§ Work order: Up to and including the final line, retype each line of the records below, starting with the one that contains "2.通过类名进行访问 例如类名::静态变量名".

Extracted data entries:
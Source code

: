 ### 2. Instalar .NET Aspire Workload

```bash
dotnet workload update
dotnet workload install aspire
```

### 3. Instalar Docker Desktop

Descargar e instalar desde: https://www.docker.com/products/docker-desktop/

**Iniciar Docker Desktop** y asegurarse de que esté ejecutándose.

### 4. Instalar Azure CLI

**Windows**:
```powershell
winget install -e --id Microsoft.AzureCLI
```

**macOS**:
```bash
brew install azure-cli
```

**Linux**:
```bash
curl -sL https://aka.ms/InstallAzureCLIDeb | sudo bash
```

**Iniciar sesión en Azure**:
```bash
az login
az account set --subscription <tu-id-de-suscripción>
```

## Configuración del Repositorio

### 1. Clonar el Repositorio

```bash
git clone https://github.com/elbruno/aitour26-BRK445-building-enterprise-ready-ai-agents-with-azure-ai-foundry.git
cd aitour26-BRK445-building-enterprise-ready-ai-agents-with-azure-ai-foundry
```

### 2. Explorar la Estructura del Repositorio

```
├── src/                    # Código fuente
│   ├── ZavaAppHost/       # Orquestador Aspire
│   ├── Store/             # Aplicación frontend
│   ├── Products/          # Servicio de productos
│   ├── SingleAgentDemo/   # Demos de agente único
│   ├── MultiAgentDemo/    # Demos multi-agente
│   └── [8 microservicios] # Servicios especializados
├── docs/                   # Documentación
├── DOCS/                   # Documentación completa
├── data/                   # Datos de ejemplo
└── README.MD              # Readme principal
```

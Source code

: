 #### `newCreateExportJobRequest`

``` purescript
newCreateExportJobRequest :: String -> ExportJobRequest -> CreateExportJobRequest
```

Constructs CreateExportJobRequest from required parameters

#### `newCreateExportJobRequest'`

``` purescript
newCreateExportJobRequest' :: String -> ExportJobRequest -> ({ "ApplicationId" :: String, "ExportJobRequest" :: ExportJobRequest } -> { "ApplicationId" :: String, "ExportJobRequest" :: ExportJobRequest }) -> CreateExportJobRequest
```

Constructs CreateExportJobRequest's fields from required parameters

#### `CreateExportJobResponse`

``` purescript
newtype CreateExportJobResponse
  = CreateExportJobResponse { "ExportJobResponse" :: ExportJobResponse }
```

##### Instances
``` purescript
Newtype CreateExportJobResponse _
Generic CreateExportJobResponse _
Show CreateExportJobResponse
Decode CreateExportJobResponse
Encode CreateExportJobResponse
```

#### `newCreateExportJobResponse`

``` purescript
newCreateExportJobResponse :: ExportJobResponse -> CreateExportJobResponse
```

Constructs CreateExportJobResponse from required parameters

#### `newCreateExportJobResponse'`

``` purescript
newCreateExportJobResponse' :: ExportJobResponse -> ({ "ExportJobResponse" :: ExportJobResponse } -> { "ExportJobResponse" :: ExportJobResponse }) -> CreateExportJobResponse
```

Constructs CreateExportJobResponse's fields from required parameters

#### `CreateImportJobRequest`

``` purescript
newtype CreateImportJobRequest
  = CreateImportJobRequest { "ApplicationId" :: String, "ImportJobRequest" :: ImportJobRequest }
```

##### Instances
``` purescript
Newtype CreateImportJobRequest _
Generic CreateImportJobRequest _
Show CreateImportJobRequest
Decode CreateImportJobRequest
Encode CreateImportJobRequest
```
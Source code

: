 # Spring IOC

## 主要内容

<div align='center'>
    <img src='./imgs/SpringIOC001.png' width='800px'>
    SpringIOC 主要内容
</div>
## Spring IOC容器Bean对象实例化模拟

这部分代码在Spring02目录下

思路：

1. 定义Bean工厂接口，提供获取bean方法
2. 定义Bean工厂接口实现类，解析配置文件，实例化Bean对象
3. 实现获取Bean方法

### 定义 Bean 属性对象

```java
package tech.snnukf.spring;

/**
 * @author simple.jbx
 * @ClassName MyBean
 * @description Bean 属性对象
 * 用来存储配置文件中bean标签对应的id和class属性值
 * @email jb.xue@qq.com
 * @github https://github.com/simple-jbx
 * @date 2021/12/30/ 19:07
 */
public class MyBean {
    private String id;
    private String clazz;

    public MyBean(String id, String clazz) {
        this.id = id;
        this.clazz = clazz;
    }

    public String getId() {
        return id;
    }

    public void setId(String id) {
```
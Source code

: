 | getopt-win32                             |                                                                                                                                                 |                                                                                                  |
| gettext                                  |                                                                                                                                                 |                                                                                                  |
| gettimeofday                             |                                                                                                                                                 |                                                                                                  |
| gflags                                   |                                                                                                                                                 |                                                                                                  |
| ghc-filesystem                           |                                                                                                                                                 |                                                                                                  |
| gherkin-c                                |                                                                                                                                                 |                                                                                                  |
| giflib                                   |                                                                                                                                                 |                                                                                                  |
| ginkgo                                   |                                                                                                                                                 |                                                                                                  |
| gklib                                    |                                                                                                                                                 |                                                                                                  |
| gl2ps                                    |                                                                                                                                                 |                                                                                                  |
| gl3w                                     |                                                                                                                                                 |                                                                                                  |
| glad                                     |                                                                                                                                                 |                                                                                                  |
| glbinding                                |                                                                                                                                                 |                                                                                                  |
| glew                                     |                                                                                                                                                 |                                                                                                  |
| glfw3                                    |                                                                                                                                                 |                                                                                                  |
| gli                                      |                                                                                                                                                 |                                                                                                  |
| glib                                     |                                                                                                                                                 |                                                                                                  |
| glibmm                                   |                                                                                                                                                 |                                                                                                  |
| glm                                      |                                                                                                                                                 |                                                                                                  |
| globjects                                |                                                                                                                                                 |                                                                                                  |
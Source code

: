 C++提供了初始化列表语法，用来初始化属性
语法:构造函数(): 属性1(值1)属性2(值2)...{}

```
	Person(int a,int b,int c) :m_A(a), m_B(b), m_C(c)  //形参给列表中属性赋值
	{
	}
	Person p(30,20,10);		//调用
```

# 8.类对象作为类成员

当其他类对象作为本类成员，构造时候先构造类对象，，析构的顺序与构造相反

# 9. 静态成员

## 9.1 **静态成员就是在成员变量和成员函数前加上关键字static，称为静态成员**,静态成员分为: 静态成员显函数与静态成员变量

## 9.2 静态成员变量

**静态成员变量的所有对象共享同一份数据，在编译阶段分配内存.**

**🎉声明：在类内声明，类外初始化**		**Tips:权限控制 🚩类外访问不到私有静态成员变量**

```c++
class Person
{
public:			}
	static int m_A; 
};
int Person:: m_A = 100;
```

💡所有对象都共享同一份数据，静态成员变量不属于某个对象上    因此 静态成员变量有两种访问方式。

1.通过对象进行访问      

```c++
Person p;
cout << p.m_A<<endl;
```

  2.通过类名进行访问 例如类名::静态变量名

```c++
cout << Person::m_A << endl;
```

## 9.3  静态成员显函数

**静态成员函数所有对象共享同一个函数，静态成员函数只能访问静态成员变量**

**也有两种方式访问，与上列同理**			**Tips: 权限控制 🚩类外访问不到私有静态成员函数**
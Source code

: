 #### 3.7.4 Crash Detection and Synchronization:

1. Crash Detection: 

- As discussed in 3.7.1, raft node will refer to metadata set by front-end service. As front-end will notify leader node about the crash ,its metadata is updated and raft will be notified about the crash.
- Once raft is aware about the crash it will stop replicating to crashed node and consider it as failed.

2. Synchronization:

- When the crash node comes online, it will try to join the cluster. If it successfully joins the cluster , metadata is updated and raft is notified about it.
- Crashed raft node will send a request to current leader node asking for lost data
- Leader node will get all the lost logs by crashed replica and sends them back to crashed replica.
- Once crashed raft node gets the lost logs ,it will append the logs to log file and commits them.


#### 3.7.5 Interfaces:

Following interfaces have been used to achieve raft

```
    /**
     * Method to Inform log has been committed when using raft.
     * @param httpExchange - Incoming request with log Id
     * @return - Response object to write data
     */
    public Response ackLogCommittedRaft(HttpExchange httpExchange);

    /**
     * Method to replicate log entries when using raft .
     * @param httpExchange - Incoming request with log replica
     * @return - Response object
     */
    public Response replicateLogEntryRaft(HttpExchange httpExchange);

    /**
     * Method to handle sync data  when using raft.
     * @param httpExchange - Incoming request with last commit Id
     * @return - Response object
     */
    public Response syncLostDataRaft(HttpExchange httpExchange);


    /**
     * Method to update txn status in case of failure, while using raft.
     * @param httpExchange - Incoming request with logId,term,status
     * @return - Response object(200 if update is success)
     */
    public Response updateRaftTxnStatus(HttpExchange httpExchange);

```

§ Answer for the task:
  2.通过类名进行访问 例如类名::静态变量名

```c++
cout << Person::m_A << endl;
```

## 9.3  静态成员显函数

**静态成员函数所有对象共享同一个函数，静态成员函数只能访问静态成员变量**

**也有两种方式访问，与上列同理**			**Tips: 权限控制 🚩类外访问不到私有静态成员函数**
Source code

: #### 3.7.4 Crash Detection and Synchronization:

1. Crash Detection: 

- As discussed in 3.7.1, raft node will refer to metadata set by front-end service. As front-end will notify leader node about the crash ,its metadata is updated and raft will be notified about the crash.
- Once raft is aware about the crash it will stop replicating to crashed node and consider it as failed.

2. Synchronization:

- When the crash node comes online, it will try to join the cluster. If it successfully joins the cluster , metadata is updated and raft is notified about it.
- Crashed raft node will send a request to current leader node asking for lost data
- Leader node will get all the lost logs by crashed replica and sends them back to crashed replica.
- Once crashed raft node gets the lost logs ,it will append the logs to log file and commits them.


#### 3.7.5 Interfaces:

Following interfaces have been used to achieve raft

```
    /**
     * Method to Inform log has been committed when using raft.
     * @param httpExchange - Incoming request with log Id
     * @return - Response object to write data
     */
    public Response ackLogCommittedRaft(HttpExchange httpExchange);

    /**
     * Method to replicate log entries when using raft .
     * @param httpExchange - Incoming request with log replica
     * @return - Response object
     */
    public Response replicateLogEntryRaft(HttpExchange httpExchange);

    /**
     * Method to handle sync data  when using raft.
     * @param httpExchange - Incoming request with last commit Id
     * @return - Response object
     */
    public Response syncLostDataRaft(HttpExchange httpExchange);


    /**
     * Method to update txn status in case of failure, while using raft.
     * @param httpExchange - Incoming request with logId,term,status
     * @return - Response object(200 if update is success)
     */
    public Response updateRaftTxnStatus(HttpExchange httpExchange);

```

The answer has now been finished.